Handover in Kurram: Taliban free copter crew

Five Pakistanis, one Russian reach Islamabad after ‘inter-tribe exchange’.


Tahir Khan/afp August 14, 2016
File photo of MI-17. PHOTO: AFP

ISLAMABAD: The crew of a Punjab government helicopter that crash-landed in eastern Afghanistan earlier this month arrived in the federal capital on Saturday after they were released by the Afghan Taliban in an ‘inter-tribe exchange’.

The crew -- five Pakistanis and a Russian navigator – was seized by the Afghan Taliban after their M-17 transport helicopter went down in Logar province on August 4, Taliban sources had earlier confirmed to The Express Tribune.

The chopper was en route to Russia via Uzbekistan for repairs when it crash-landed in Azra district of Logar, parts of which are under the control of the Taliban.  The militants set the helicopter on fire and took the crew hostage. Pakistan had sought permission to fly the helicopter over Afghan air space.

The crew “was released in an inter-tribe exchange on the Pakistan-Afghan border [and] arrived in Islamabad today,” the Foreign Office said in a statement. It neither specified who had been holding the crew hostage nor what kind of exchange had secured their release.

All six crewmembers are ‘safe and in good health’, it said, identifying them as Capt Safdar Hussain (chief pilot), Capt Safdar Ashraf (co-pilot), Capt Muhammad Shafiqur Rehman (first officer), Nasir Mahmood  (flight engineer), Muhammad Kausar (crew chief) and Sergei Sevastianov (Russian navigator).

Sevastianov met the Russian chargé d’affaires at the State Guest House in Islamabad. The Russian chargé d’affaires thanked the government of Pakistan for the efforts in the recovery of Sevastianov. Russia’s embassy in Islamabad would organise the navigator’s return home.

Sources told The Express Tribune that the crew was handed over to Pakistani authorities in Spina Shaga, a border area of Kurram Agency which had housed a major base of the Gulbudin Hekmatyar-led Hizb-e-Islami resistance group during Jihad against the former Soviet Union.
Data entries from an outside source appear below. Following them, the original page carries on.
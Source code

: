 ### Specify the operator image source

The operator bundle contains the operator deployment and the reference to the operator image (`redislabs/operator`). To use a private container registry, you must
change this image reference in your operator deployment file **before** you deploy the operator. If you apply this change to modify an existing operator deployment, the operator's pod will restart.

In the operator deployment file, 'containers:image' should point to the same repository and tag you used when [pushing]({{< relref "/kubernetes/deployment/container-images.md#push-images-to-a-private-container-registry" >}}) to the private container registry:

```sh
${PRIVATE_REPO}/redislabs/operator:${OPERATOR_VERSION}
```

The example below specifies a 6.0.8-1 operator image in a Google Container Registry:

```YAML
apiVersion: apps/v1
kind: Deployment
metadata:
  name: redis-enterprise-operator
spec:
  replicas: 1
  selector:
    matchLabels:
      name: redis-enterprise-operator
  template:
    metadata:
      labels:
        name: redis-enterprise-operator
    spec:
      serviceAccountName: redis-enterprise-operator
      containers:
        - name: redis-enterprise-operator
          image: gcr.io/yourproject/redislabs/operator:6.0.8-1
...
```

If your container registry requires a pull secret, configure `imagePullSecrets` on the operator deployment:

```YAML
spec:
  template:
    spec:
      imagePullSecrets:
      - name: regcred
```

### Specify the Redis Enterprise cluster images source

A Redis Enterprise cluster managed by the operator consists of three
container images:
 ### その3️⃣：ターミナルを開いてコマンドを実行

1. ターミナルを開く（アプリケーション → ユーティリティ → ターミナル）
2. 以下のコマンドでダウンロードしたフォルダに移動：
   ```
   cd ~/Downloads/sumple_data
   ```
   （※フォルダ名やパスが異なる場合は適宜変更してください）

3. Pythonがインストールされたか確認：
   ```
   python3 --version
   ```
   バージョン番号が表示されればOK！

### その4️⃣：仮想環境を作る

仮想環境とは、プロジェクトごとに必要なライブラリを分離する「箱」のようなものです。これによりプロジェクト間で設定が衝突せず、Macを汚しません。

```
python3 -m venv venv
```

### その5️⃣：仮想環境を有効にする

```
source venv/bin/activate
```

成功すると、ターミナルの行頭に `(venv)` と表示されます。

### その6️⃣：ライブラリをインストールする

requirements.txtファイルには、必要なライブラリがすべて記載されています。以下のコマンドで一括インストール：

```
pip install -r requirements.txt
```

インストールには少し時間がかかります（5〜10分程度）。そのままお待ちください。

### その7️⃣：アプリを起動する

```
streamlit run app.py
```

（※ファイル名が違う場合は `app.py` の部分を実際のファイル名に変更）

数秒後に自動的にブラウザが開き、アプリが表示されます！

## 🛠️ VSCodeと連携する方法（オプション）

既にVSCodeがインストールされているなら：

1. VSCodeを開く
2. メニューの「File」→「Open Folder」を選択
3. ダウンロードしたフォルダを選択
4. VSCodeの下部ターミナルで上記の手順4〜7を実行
The Taliban commander for Logar province handed over the crew to officials of the political administration on Saturday morning, local sources said. Security officials and members of a Jirga were also present at the time of handover. The crew was then flown to the office of the political agent in Parachinar.

The Express Tribune has learnt the crew was in the custody of fighters under the control of Sirajuddin Haqqani, who is the Taliban’s military in-charge for 22 provinces of Afghanistan, mostly eastern and northern.  A former minister in the Taliban regime told The Express Tribune they had earlier thought the crewmembers were British nationals.

A Taliban source denied the handover involved some kind of deal, dismissing speculation that Pakistan might have freed some Taliban prisoners in return for the crew. “Tribal elders from both sides of the border were involved in negotiations for the release of the crew,” a Pakistani source added.

The Afghan forces had transferred the wreckage of the helicopter to Kabul a day after the crash-landing. The next day Pakistan Army chief Gen Raheel Sharif spoke to Afghan President Ashraf Ghani and the commander of the foreign forces by telephone and sought their help in the recovery of the crew. Analysts said it was not clear how the Pakistan government had secured the crew’s safe release. “Our government is tightlipped while the army also did not say anything about the role of the Afghan government,” security analyst Hasan Askari told AFP.

“One thing is however, very clear — that the Afghan Taliban certainly do not want their ties with Pakistan to deteriorate,” Askari said. He questioned why the helicopter was being sent to Russia for repairs through Afghan airspace, describing it as a ‘mysterious exercise’.

Published in The Express Tribune, August 14th, 2016.